EXERCISE REQUIREMENTS | Each line in the records that mentions the word "中间丢失分段" needs to be listed.
=== EXCERPTED RECORDS ===
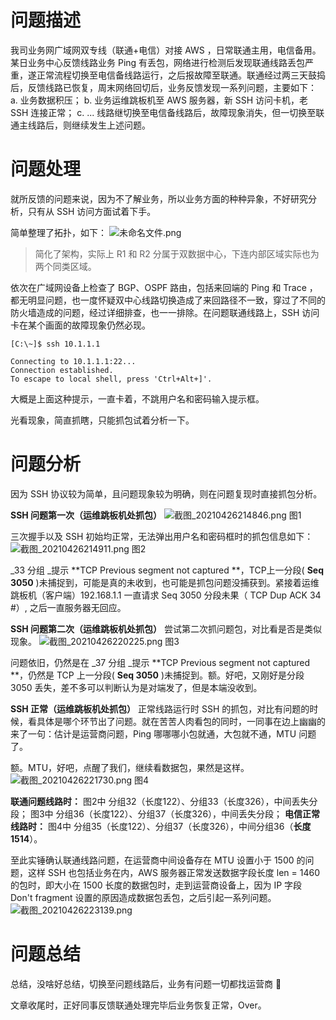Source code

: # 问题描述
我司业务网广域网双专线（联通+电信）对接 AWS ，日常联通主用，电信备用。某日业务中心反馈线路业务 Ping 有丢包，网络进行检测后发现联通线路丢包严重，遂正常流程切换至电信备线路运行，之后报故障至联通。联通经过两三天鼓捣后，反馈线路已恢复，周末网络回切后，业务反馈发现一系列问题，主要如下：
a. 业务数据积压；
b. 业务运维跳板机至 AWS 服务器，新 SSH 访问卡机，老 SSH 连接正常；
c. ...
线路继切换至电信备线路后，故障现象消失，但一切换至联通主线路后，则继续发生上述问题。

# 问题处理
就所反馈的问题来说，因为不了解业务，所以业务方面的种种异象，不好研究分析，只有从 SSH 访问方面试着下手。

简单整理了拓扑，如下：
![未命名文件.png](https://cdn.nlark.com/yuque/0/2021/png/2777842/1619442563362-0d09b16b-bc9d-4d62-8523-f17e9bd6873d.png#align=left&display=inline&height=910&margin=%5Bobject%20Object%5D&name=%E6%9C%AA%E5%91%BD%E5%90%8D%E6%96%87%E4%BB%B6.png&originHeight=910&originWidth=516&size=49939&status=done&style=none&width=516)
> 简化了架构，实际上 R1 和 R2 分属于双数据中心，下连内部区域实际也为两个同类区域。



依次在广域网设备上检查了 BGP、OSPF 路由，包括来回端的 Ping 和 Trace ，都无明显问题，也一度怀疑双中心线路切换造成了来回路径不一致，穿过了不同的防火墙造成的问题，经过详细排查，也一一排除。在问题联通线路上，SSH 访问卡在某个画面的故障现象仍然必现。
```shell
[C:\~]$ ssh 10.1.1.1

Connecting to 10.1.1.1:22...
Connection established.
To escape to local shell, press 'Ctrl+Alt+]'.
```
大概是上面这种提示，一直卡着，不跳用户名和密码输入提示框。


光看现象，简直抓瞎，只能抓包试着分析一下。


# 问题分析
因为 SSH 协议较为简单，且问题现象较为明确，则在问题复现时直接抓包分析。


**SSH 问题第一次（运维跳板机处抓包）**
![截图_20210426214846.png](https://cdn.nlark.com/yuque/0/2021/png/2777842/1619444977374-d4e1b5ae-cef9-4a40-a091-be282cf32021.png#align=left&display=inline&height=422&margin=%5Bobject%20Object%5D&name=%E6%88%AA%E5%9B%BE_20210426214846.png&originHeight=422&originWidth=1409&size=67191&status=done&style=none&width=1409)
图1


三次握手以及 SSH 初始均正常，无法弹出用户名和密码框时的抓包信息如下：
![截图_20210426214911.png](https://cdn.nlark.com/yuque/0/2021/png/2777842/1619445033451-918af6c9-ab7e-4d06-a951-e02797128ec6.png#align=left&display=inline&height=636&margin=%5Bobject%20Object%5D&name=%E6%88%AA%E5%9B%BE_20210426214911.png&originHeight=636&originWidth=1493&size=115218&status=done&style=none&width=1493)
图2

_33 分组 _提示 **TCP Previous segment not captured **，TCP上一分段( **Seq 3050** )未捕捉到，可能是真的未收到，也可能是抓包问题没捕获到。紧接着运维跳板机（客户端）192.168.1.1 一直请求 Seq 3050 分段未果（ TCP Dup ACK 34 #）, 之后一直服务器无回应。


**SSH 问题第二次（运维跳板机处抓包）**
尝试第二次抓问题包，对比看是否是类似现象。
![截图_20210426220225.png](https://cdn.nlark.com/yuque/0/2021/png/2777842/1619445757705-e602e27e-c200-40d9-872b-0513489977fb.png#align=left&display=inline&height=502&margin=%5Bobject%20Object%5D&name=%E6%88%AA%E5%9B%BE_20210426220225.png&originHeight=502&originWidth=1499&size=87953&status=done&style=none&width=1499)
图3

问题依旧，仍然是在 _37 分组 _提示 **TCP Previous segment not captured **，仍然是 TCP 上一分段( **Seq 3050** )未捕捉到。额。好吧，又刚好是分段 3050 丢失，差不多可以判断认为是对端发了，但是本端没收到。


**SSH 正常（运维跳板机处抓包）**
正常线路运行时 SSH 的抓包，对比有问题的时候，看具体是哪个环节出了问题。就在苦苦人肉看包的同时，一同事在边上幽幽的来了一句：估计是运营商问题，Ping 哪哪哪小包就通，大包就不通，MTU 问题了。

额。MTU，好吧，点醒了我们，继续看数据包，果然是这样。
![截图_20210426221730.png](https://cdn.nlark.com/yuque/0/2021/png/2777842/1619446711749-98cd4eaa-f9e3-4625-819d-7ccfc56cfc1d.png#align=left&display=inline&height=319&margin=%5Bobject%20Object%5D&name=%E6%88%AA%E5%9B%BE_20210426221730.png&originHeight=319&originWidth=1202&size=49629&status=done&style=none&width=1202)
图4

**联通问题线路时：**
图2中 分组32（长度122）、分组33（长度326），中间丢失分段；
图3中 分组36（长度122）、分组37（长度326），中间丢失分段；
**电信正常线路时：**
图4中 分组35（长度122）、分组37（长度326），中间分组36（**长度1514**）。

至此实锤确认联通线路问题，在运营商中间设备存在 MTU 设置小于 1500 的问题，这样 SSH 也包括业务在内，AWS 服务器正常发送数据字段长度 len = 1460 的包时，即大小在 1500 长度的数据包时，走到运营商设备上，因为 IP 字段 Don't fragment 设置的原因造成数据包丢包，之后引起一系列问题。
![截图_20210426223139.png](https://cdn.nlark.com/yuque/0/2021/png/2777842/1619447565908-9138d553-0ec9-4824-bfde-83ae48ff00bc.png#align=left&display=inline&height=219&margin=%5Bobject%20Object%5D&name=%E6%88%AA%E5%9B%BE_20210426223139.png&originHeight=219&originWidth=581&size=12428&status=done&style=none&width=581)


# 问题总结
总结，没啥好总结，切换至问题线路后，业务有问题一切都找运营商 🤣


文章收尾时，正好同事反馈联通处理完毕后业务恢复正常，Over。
===
SOLUTION FOR THIS EXERCISE |
图2中 分组32（长度122）、分组33（长度326），中间丢失分段；
图3中 分组36（长度122）、分组37（长度326），中间丢失分段；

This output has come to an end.